> **WHAT YOU HAVE TO DO**:
Could you copy out all of the records below exactly, leaving out every picture?

> **GIVEN ENTRIES**:
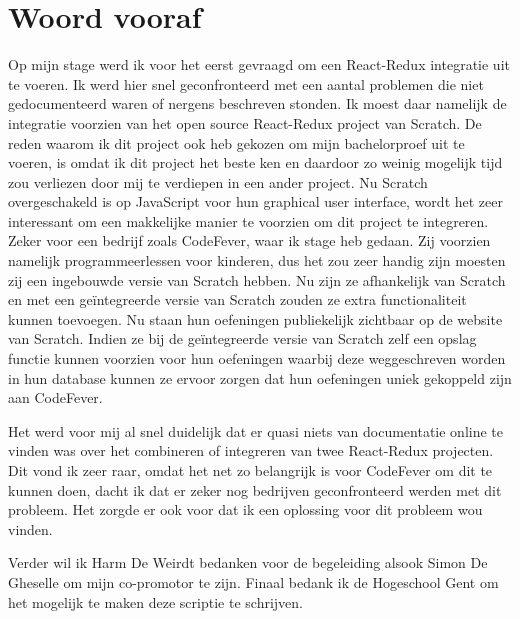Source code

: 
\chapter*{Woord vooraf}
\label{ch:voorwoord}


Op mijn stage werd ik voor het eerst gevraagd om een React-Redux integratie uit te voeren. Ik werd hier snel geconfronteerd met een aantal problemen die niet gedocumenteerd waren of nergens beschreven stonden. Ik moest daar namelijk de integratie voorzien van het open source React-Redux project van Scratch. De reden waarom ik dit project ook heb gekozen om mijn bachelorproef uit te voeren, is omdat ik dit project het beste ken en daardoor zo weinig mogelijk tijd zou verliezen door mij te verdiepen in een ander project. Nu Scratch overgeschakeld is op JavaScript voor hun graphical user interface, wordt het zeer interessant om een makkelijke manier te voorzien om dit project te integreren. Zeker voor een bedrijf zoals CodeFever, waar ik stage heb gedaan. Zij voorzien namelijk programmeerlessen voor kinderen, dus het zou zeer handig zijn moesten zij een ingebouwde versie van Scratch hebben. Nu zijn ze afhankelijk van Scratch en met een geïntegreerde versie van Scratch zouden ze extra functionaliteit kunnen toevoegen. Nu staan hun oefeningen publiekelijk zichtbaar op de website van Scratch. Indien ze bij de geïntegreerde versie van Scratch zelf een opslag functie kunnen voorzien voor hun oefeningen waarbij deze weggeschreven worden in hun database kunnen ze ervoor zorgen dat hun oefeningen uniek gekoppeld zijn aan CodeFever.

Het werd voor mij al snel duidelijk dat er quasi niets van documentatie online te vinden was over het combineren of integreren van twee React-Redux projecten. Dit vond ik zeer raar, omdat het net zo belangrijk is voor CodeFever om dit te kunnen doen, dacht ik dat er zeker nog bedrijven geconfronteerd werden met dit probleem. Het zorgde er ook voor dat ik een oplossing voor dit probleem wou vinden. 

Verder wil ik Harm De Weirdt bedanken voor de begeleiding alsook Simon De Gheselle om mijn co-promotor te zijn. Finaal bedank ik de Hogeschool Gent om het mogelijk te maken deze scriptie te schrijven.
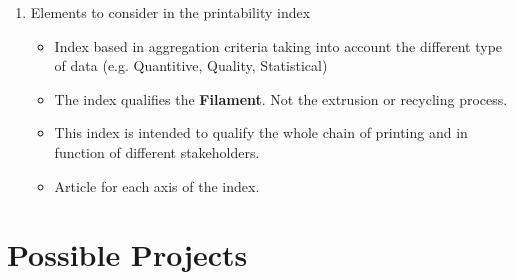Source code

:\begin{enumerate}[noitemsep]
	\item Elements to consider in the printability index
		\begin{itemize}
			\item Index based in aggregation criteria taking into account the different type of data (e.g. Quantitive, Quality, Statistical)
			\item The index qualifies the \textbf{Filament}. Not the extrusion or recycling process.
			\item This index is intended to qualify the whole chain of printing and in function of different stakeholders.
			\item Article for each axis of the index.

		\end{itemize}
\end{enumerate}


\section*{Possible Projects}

> **TASK RESULT**:
Source code

: 
\chapter*{Woord vooraf}
\label{ch:voorwoord}


Op mijn stage werd ik voor het eerst gevraagd om een React-Redux integratie uit te voeren. Ik werd hier snel geconfronteerd met een aantal problemen die niet gedocumenteerd waren of nergens beschreven stonden. Ik moest daar namelijk de integratie voorzien van het open source React-Redux project van Scratch. De reden waarom ik dit project ook heb gekozen om mijn bachelorproef uit te voeren, is omdat ik dit project het beste ken en daardoor zo weinig mogelijk tijd zou verliezen door mij te verdiepen in een ander project. Nu Scratch overgeschakeld is op JavaScript voor hun graphical user interface, wordt het zeer interessant om een makkelijke manier te voorzien om dit project te integreren. Zeker voor een bedrijf zoals CodeFever, waar ik stage heb gedaan. Zij voorzien namelijk programmeerlessen voor kinderen, dus het zou zeer handig zijn moesten zij een ingebouwde versie van Scratch hebben. Nu zijn ze afhankelijk van Scratch en met een geïntegreerde versie van Scratch zouden ze extra functionaliteit kunnen toevoegen. Nu staan hun oefeningen publiekelijk zichtbaar op de website van Scratch. Indien ze bij de geïntegreerde versie van Scratch zelf een opslag functie kunnen voorzien voor hun oefeningen waarbij deze weggeschreven worden in hun database kunnen ze ervoor zorgen dat hun oefeningen uniek gekoppeld zijn aan CodeFever.

Het werd voor mij al snel duidelijk dat er quasi niets van documentatie online te vinden was over het combineren of integreren van twee React-Redux projecten. Dit vond ik zeer raar, omdat het net zo belangrijk is voor CodeFever om dit te kunnen doen, dacht ik dat er zeker nog bedrijven geconfronteerd werden met dit probleem. Het zorgde er ook voor dat ik een oplossing voor dit probleem wou vinden. 

Verder wil ik Harm De Weirdt bedanken voor de begeleiding alsook Simon De Gheselle om mijn co-promotor te zijn. Finaal bedank ik de Hogeschool Gent om het mogelijk te maken deze scriptie te schrijven.
Source code

:\begin{enumerate}[noitemsep]
	\item Elements to consider in the printability index
		\begin{itemize}
			\item Index based in aggregation criteria taking into account the different type of data (e.g. Quantitive, Quality, Statistical)
			\item The index qualifies the \textbf{Filament}. Not the extrusion or recycling process.
			\item This index is intended to qualify the whole chain of printing and in function of different stakeholders.
			\item Article for each axis of the index.

		\end{itemize}
\end{enumerate}


\section*{Possible Projects}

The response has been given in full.